Neither of us moves.
The rain continues. Thunder rolls somewhere in the distance. Her scent wraps around me, and I am acutely, devastatingly aware that the only thing separating us is a few layers of fabric and the last fragile thread of my professional code.
"Bliss." My hand flexes against her hip, fingers spreading. "Tell me to let you go."
She looks at me for a long moment, her expression unreadable in the low light.
"No," she says.
The thread snaps.
CHAPTER 7
BLISS
Igasp.
Not because I'm shocked to find myself wrapped around him like I'm trying to win a full-body wrestling championship, but because the sound he just made with that deep, chest-rattling groan that I felt more than heard, has turned every nerve ending in my body into a live wire, and I'm suddenly, acutely aware of exactly what I'm pressed against.

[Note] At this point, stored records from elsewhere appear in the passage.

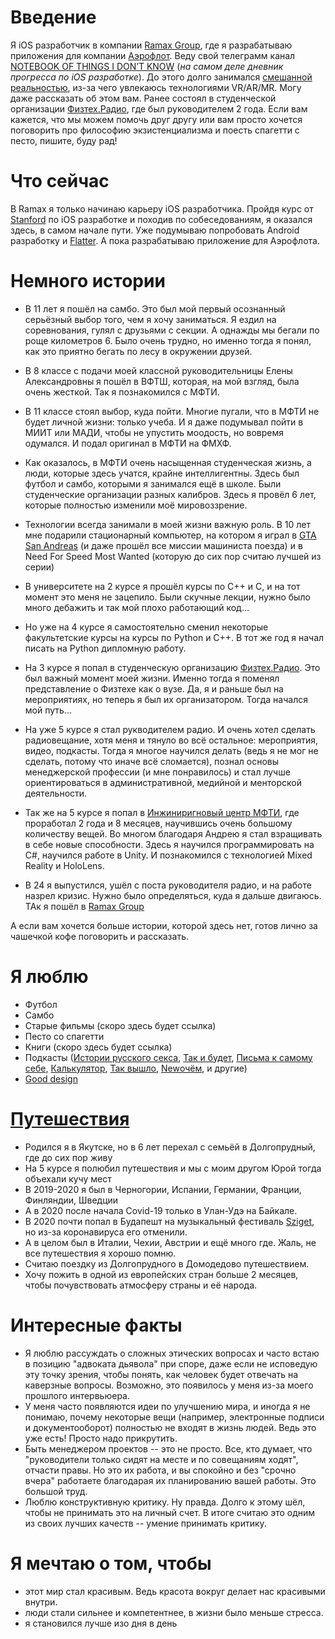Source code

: 
# Введение

Я iOS разработчик в компании [Ramax Group](https://www.ramax.ru/), где я разрабатываю приложения для компании [Аэрофлот](https://www.aeroflot.ru/). Веду свой телеграмм канал [NOTEBOOK OF THINGS I DON’T KNOW](https://t.me/notebook_of_things_I_dont_know) (*на самом деле дневник прогресса по iOS разработке*). До этого долго занимался [смешанной реальностью](https://docs.microsoft.com/en-us/windows/mixed-reality/discover/mixed-reality), из-за чего увлекаюсь технологиями VR/AR/MR. Могу даже рассказать об этом вам. Ранее состоял в студенческой организации [Физтех.Радио](https://vk.com/radiomipt), где был руководителем 2 года. Если вам кажется, что мы можем помочь друг другу или вам просто хочется поговорить про философию экзистенциализма и поесть спагетти с песто, пишите, буду рад!

# Что сейчас

В Ramax я только начинаю карьеру iOS разработчика. Пройдя курс от [Stanford](https://cs193p.sites.stanford.edu/) по iOS разработке и походив по собеседованиям, я оказался здесь, в самом начале пути. Уже подумываю попробовать Android разработку и [Flatter](https://flutter.dev/). А пока разрабатываю приложение для Аэрофлота.

# Немного истории

- В 11 лет я пошёл на самбо. Это был мой первый осознанный серьёзный выбор того, чем я хочу заниматься. Я ездил на соревнования, гулял с друзьями с секции. А однажды мы бегали по роще километров 6. Было очень трудно, но именно тогда я понял, как это приятно бегать по лесу в окружении друзей.

- В 8 классе с подачи моей классной руководительницы Елены Александровны я пошёл в ВФТШ, которая, на мой взгляд, была очень жесткой. Так я познакомился с МФТИ.

- В 11 классе стоял выбор, куда пойти. Многие пугали, что в МФТИ не будет личной жизни: только учеба. И я даже подумывал пойти в МИИТ или МАДИ, чтобы не упустить моодость, но вовремя одумался. И подал оригинал в МФТИ на ФМХФ.

- Как оказалось, в МФТИ очень насыщенная студенческая жизнь, а люди, которые здесь учатся, крайне интеллигентны. Здесь был футбол и самбо, которыми я занимался ещё в школе. Были студенческие организации разных калибров. Здесь я провёл 6 лет, которые полностью изменили моё мировоззрение.

- Технологии всегда занимали в моей жизни важную роль. В 10 лет мне подарили стационарный компьютер, на котором я играл в [GTA San Andreas](https://en.wikipedia.org/wiki/Grand_Theft_Auto:_San_Andreas) (и даже прошёл все миссии машиниста поезда) и в Need For Speed Most Wanted (которую до сих пор считаю лучшей из серии)

- В университете на 2 курсе я прошёл курсы по C++ и C, и на тот момент это меня не зацепило. Были скучные лекции, нужно было много дебажить и так мой плохо работающий код...

- Но уже на 4 курсе я самостоятельно сменил некоторые факультетские курсы на курсы по Python и C++. В тот же год я начал писать на Python дипломную работу.

- На 3 курсе я попал в студенческую организацию [Физтех.Радио](https://vk.com/radiomipt). Это был важный момент моей жизни. Именно тогда я поменял представление о Физтехе как о вузе. Да, я и раньше был на мероприятиях, но теперь я был их организатором. Тогда начался мой путь...

- На уже 5 курсе я стал рукводителем радио. И очень хотел сделать радиовещание, хотя меня и тянуло во всё остальное: мероприятия, видео, подкасты. Тогда я многое научился делать (ведь я не мог не сделать, потому что иначе всё сломается), познал основы менеджерской профессии (и мне понравилось) и стал лучше ориентироваться в административной, медийной и менторской деятельности.

- Так же на 5 курсе я попал в [Инжиниригновый центр МФТИ](https://www.cet-mipt.ru/), где проработал 2 года и 8 месяцев, научившись очень большому количеству вещей. Во многом благодаря Андрею я стал взращивать в себе новые способности. Здесь я научился программировать на C#, научился работе в Unity. И познакомился с технологией Mixed Reality и HoloLens.

- В 24 я выпустился, ушёл с поста руководителя радио, и на работе назрел кризис. Нужно было определяться, куда я дальше двигаюсь. ТАк я пошёл в [Ramax Group](https://www.ramax.ru/)

А если вам хочется больше истории, которой здесь нет, готов лично за чашечкой кофе поговорить и рассказать.

# Я люблю

- Футбол
- Самбо
- Старые фильмы (скоро здесь будет ссылка)
- Песто со спагетти
- Книги (скоро здесь будет ссылка)
- Подкасты ([Истории русского секса](https://music.yandex.ru/album/9050820), [Так и будет](https://podcasts.apple.com/ru/podcast/%D1%82%D0%B0%D0%BA-%D0%B8-%D0%B1%D1%83%D0%B4%D0%B5%D1%82/id1474797217), [Письма к самому себе](https://podcasts.apple.com/ru/podcast/%D0%BF%D0%B8%D1%81%D1%8C%D0%BC%D0%B0-%D0%BA-%D1%81%D0%B0%D0%BC%D0%BE%D0%BC%D1%83-%D1%81%D0%B5%D0%B1%D0%B5/id1504541331), [Калькулятор](https://podcasts.apple.com/ru/podcast/%D0%BA%D0%B0%D0%BB%D1%8C%D0%BA%D1%83%D0%BB%D1%8F%D1%82%D0%BE%D1%80/id1480152280), [Так вышло](https://music.yandex.ru/album/6520140), [‎Newочём](https://podcasts.apple.com/ru/podcast/new%D0%BE%D1%87%D1%91%D0%BC/id1287567883), и другие)
- [Good design](/)

# [Путешествия](https://www.google.com/maps/d/u/0/embed?mid=1Yb2u5jH6WMYyK7A1QseHNdlNS2jzcE7G)

- Родился я в Якутске, но в 6 лет перехал с семьёй в Долгопрудный, где до сих пор живу
- На 5 курсе я полюбил путешествия и мы с моим другом Юрой тогда объехали кучу мест
- В 2019-2020 я был в Черногории, Испании, Германии, Франции, Финляндии, Шведции
- А в 2020 после начала Covid-19 только в Улан-Удэ на Байкале.
- В 2020 почти попал в Будапешт на музыкальный фестиваль [Sziget](https://szigetfestival.com/ru/), но из-за коронавируса его отменили.
- А в целом был в Италии, Чехии, Австрии и ещё много где. Жаль, не все путешествия я хорошо помню.
- Считаю поездку из Долгопрудного в Домодедово путешествием.
- Хочу пожить в одной из европейских стран больше 2 месяцев, чтобы почувствовать атмосферу страны и её народа.

# Интересные факты

- Я люблю рассуждать о сложных этических вопросах и часто встаю в позицию "адвоката дьявола" при споре, даже если не исповедую эту точку зрения, чтобы понять, как человек будет отвечать на каверзные вопросы. Возможно, это появилось у меня из-за моего прошлого интервьюера.
- У меня часто появляются идеи по улучшению мира, и иногда я не понимаю, почему некоторые вещи (например, электронные подписи и документооборот) полностью не входят в жизнь людей. Ведь это уже есть! Просто надо прикрутить.
- Быть менеджером проектов -- это не просто. Все, кто думает, что "руководители только сидят на месте и по совещаниям ходят", отчасти правы. Но это их работа, и вы спокойно и без "срочно вчера" работаете благодарая их планированию вашей работы. Это большой труд.
- Люблю конструктивную критику. Ну правда. Долго к этому шёл, чтобы не принимать это на личный счет. В итоге считаю это одним из своих лучших качеств -- умение принимать критику.

# Я мечтаю о том, чтобы

- этот мир стал красивым. Ведь красота вокруг делает нас красивыми внутри.
- люди стали сильнее и компетентнее, в жизни было меньше стресса.
- я становился лучше изо дня в день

"No," I say, and my voice comes out breathless and entirely too honest.
His hand flexes against my hip, his fingers spreading wide enough that his palm covers an absurd amount of skin, and his eyes lock onto mine with an intensity that makes my stomach drop straight through the mattress.

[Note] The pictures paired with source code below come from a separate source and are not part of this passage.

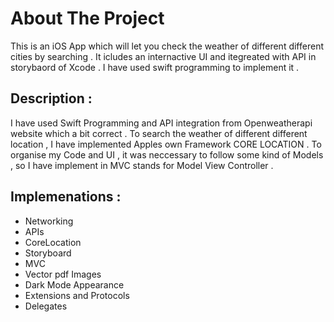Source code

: # About The Project

This is an iOS App which will let you check the weather of different different cities by searching . It icludes an internactive UI and itegreated with API in storybaord of Xcode . I have used swift programming to implement it . 

## Description : 
I have used Swift Programming and API integration from Openweatherapi website which a bit correct . To search the weather of different different location , I have implemented Apples own Framework CORE LOCATION . To organise my Code and UI , it was neccessary to follow some kind of Models , so I have implement in MVC stands for Model View Controller . 

## Implemenations :
  - Networking 
  - APIs 
  - CoreLocation
  - Storyboard
  - MVC 
  - Vector pdf Images
  - Dark Mode Appearance 
  - Extensions and Protocols
  - Delegates 
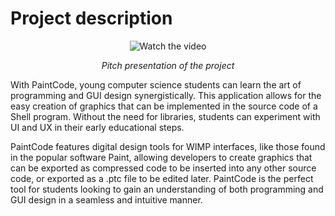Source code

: # Project description
<div align="center">
  
  ![Watch the video](https://markdown-videos-api.jorgenkh.no/youtube/llTMnB45OWE)

  <i>Pitch presentation of the project</i>
</div>

With PaintCode, young computer science students can learn the art of programming and GUI design synergistically. This application allows for the easy creation of graphics that can be implemented in the source code of a Shell program. Without the need for libraries, students can experiment with UI and UX in their early educational steps.

PaintCode features digital design tools for WIMP interfaces, like those found in the popular software Paint, allowing developers to create graphics that can be exported as compressed code to be inserted into any other source code, or exported as a .ptc file to be edited later. PaintCode is the perfect tool for students looking to gain an understanding of both programming and GUI design in a seamless and intuitive manner.
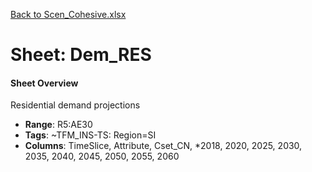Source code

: [Back to Scen_Cohesive.xlsx](README.md)

# Sheet: Dem_RES

#### Sheet Overview

Residential demand projections

- **Range**: R5:AE30
- **Tags**: ~TFM_INS-TS: Region=SI
- **Columns**: TimeSlice, Attribute, Cset_CN, *2018, 2020, 2025, 2030, 2035, 2040, 2045, 2050, 2055, 2060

For one perfect, suspended moment, I think he's going to kiss me.
For one perfect, suspended moment, I want him to kiss me more than I've ever wanted anything in my life.
Then he moves.
Not toward me.
Away.
He extracts himself from the bed with the kind of rigid, mechanical precision that makes it very clear this is not a gentle untangling but a tactical retreat, his massive body going tense and controlled as he physically removes himself from the equation. The sudden absence of his heat leaves me cold, the mattress dipping and then springing back as he stands, and I'm left lying there in a tangle of sheets, staring up at him in complete confusion.
"I apologize." His voice is flat, professional, utterly devoid of the rough edge it had thirty seconds ago. "That was inappropriate."
I blink.
"What?"
He doesn't look at me. He crosses to the chair where his perfectly folded clothes are stacked, his broad back to me, every line of his posture screaming discomfort. "I violated the terms of our agreement. It will not happen again."

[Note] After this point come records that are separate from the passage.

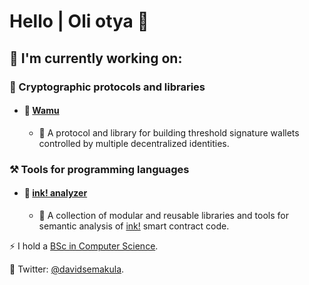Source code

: # Hello | Oli otya 👋

## 🔭 I'm currently working on:

### 🔑 Cryptographic protocols and libraries
- #### 🚀 [Wamu](https://github.com/wamutech)
  - 📖 A protocol and library for building threshold signature wallets controlled by multiple decentralized identities.

### ⚒️ Tools for programming languages
- #### 🚀 [ink! analyzer](https://github.com/ink-analyzer)
  - 📖 A collection of modular and reusable libraries and tools for semantic analysis of [ink!](https://use.ink/) smart contract code.

⚡ I hold a [BSc in Computer Science](https://cis.mak.ac.ug/).

💬 Twitter: [@davidsemakula](https://twitter.com/davidsemakula).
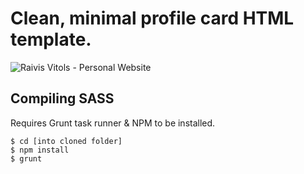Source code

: # Clean, minimal profile card HTML template.

![Raivis Vitols - Personal Website](https://i.imgur.com/NkLoHiX.png)

## Compiling SASS

Requires Grunt task runner & NPM to be installed.

    $ cd [into cloned folder]
    $ npm install
    $ grunt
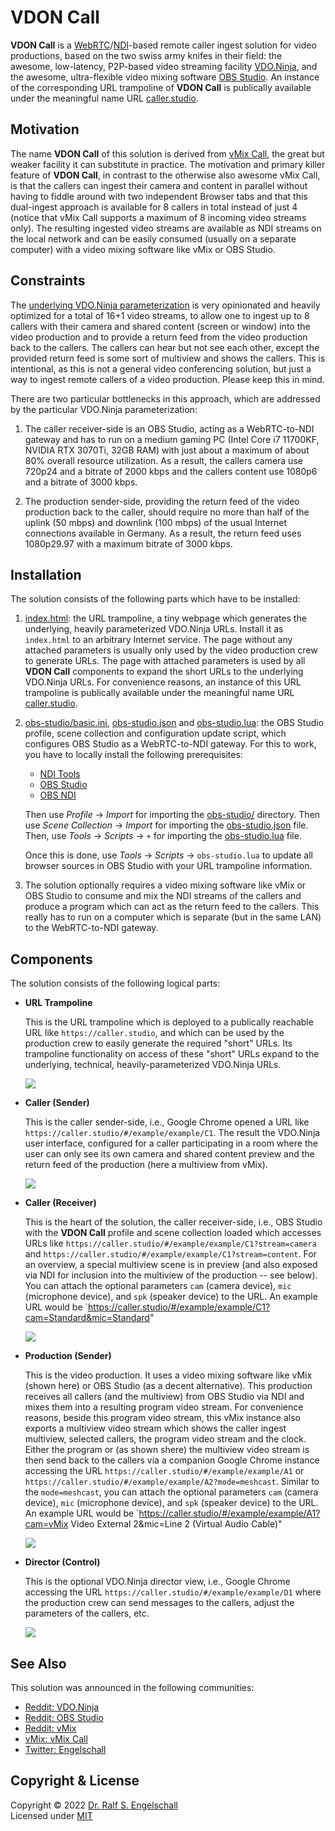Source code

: 
VDON Call
=========

**VDON Call** is a [WebRTC](https://en.wikipedia.org/wiki/WebRTC)/[NDI](https://ndi.tv)-based
remote caller ingest solution for video productions, based on
the two swiss army knifes in their field: the awesome, low-latency,
P2P-based video streaming facility [VDO.Ninja](https://vdo.ninja),
and the awesome, ultra-flexible video mixing software
[OBS Studio](https://obsproject.com). An instance of the
corresponding URL trampoline of **VDON Call** is publically available under
the meaningful name URL [caller.studio](https://caller.studio).

Motivation
----------

The name **VDON Call** of this solution is derived from
[vMix Call](https://www.vmix.com/products/vmix-call.aspx), the great but
weaker facility it can substitute in practice. The motivation and
primary killer feature of **VDON Call**, in contrast to the otherwise also
awesome vMix Call, is that the callers can ingest their camera and
content in parallel without having to fiddle around with two independent
Browser tabs and that this dual-ingest approach is available for 8
callers in total instead of just 4 (notice that vMix Call supports a
maximum of 8 incoming video streams only). The resulting ingested video
streams are available as NDI streams on the local network and can be
easily consumed (usually on a separate computer) with a video mixing
software like vMix or OBS Studio.

Constraints
-----------

The [underlying VDO.Ninja parameterization](https://github.com/rse/vdon-call/blob/master/index.html#L313) is very opinionated and
heavily optimized for a total of 16+1 video streams, to allow one to
ingest up to 8 callers with their camera and shared content (screen or
window) into the video production and to provide a return feed from the
video production back to the callers. The callers can hear but not see
each other, except the provided return feed is some sort of multiview
and shows the callers. This is intentional, as this is not a general
video conferencing solution, but just a way to ingest remote callers of a
video production. Please keep this in mind.

There are two particular bottlenecks in this approach, which are
addressed by the particular VDO.Ninja parameterization:

1. The caller receiver-side is an OBS Studio, acting as a WebRTC-to-NDI
   gateway and has to run on a medium gaming PC (Intel Core i7 11700KF,
   NVIDIA RTX 3070Ti, 32GB RAM) with just about a maximum of about 80%
   overall resource utilization. As a result, the callers camera use
   720p24 and a bitrate of 2000 kbps and the callers content use 1080p6
   and a bitrate of 3000 kbps.

2. The production sender-side, providing the return feed of the video
   production back to the caller, should require no more than half of
   the uplink (50 mbps) and downlink (100 mbps) of the usual Internet
   connections available in Germany. As a result, the return feed uses
   1080p29.97 with a maximum bitrate of 3000 kbps.

Installation
------------

The solution consists of the following parts which have to be installed:

1. [index.html](index.html): the URL trampoline, a
   tiny webpage which generates the underlying, heavily parameterized VDO.Ninja
   URLs. Install it as `index.html` to an arbitrary Internet service.
   The page without any attached parameters is usually only used
   by the video production crew to generate URLs. The page
   with attached parameters is used by all **VDON Call** components
   to expand the short URLs to the underlying VDO.Ninja URLs.
   For convenience reasons, an instance of this URL trampoline
   is publically available under the meaningful name URL
   [caller.studio](https://caller.studio).

2. [obs-studio/basic.ini](obs-studio/basic.ini),
   [obs-studio.json](obs-studio.json) and
   [obs-studio.lua](obs-studio.lua):
   the OBS Studio profile, scene collection and configuration update script,
   which configures OBS Studio as a WebRTC-to-NDI gateway. For this to work,
   you have to locally install the following prerequisites:

   - [NDI Tools](https://www.ndi.tv/tools/)
   - [OBS Studio](https://obsproject.com/)
   - [OBS NDI](https://github.com/Palakis/obs-ndi/)

   Then use *Profile* &rarr; *Import* for importing the
   [obs-studio/](obs-studio/) directory. Then use *Scene Collection*
   &rarr; *Import* for importing the [obs-studio.json](obs-studio.json)
   file. Then, use *Tools* &rarr; *Scripts* &rarr; `+` for importing the
   [obs-studio.lua](obs-studio.lua) file.

   Once this is done, use *Tools* &rarr; *Scripts* &rarr;
   `obs-studio.lua` to update all browser sources in OBS Studio with
   your URL trampoline information.

3. The solution optionally requires a video mixing software like vMix or
   OBS Studio to consume and mix the NDI streams of the callers and produce a
   program which can act as the return feed to the callers. This really
   has to run on a computer which is separate (but in the same LAN)
   to the WebRTC-to-NDI gateway.

Components
----------

The solution consists of the following logical parts:

- **URL Trampoline**

  This is the URL trampoline which is deployed to a publically reachable
  URL like `https://caller.studio`, and which can be used by the
  production crew to easily generate the required "short" URLs. Its
  trampoline functionality on access of these "short" URLs expand to the
  underlying, technical, heavily-parameterized VDO.Ninja URLs.

  ![](shot-1-trampoline.png)

- **Caller (Sender)**

  This is the caller sender-side, i.e., Google Chrome opened a URL
  like `https://caller.studio/#/example/example/C1`.
  The result the VDO.Ninja user interface, configured for a caller
  participating in a room where the user can only see its own camera and
  shared content preview and the return feed of the production (here
  a multiview from vMix).

  ![](shot-2-caller-sender.png)

- **Caller (Receiver)**

  This is the heart of the solution, the caller receiver-side,
  i.e., OBS Studio with the **VDON Call** profile and
  scene collection loaded which accesses URLs like
  `https://caller.studio/#/example/example/C1?stream=camera` and
  `https://caller.studio/#/example/example/C1?stream=content`. For an
  overview, a special multiview scene is in preview (and also exposed
  via NDI for inclusion into the multiview of the production -- see
  below). You can attach the optional parameters
  `cam` (camera device), `mic` (microphone device), and `spk` (speaker device)
  to the URL. An example URL would be
  `https://caller.studio/#/example/example/C1?cam=Standard&mic=Standard"

  ![](shot-3-caller-receiver.png)

- **Production (Sender)**

  This is the video production. It uses a video mixing software
  like vMix (shown here) or OBS Studio (as a decent alternative). This
  production receives all callers (and the multiview) from OBS
  Studio via NDI and mixes them into a resulting program video
  stream. For convenience reasons, beside this program video
  stream, this vMix instance also exports a multiview video stream
  which shows the caller ingest multiview, selected callers, the
  program video stream and the clock. Either the program or (as
  shown shere) the multiview video stream is then send back to the
  callers via a companion Google Chrome instance accessing the URL
  `https://caller.studio/#/example/example/A1` or
  `https://caller.studio/#/example/example/A2?mode=meshcast`.
  Similar to the `mode=meshcast`, you can attach the optional parameters
  `cam` (camera device), `mic` (microphone device), and `spk` (speaker device)
  to the URL. An example URL would be
  `https://caller.studio/#/example/example/A1?cam=vMix Video External 2&mic=Line 2 (Virtual Audio Cable)"

  ![](shot-4-production.png)

- **Director (Control)**

  This is the optional VDO.Ninja director
  view, i.e., Google Chrome accessing the URL
  `https://caller.studio/#/example/example/D1`
  where the production crew can send messages to the callers, adjust the
  parameters of the callers, etc.

  ![](shot-5-director.png)

See Also
--------

This solution was announced in the following communities:

- [Reddit: VDO.Ninja](https://www.reddit.com/r/VDONinja/comments/ti8jz4/vdon_call_remote_caller_ingest_via_vdoninja_to/)
- [Reddit: OBS Studio](https://www.reddit.com/r/obs/comments/tihbxz/vdon_call_external_ndibased_remote_caller_ingest/)
- [Reddit: vMix](https://www.reddit.com/r/vmix/comments/ti8r3g/vdon_call_remote_caller_ingest_via_vdoninja_obs/)
- [vMix: vMix Call](https://forums.vmix.com/posts/t28731-VDON-Call--a-vMix-Call-substitute--when-parallel-camera-and-screen-sharing-is-required)
- [Twitter: Engelschall](https://twitter.com/engelschall/status/1505340731593998339)

Copyright & License
-------------------

Copyright &copy; 2022 [Dr. Ralf S. Engelschall](mailto:rse@engelschall.com)<br/>
Licensed under [MIT](https://spdx.org/licenses/MIT)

"Olog, I literally told you not to let go?—"
"You were half asleep." He pulls a crisp white undershirt over his head, the fabric stretching across his shoulders before settling into place. "I should have maintained appropriate boundaries regardless of your state of awareness. I take full responsibility for the lapse in professionalism."
I sit up, clutching the sheet to my chest, my brain struggling to process the abrupt shift from the heat of that moment to this cold, formal distance. "You didn't do anything wrong."
"I compromised the integrity of the service." He reaches for his dress shirt, shaking it out with sharp, controlled movements. "It will not happen again."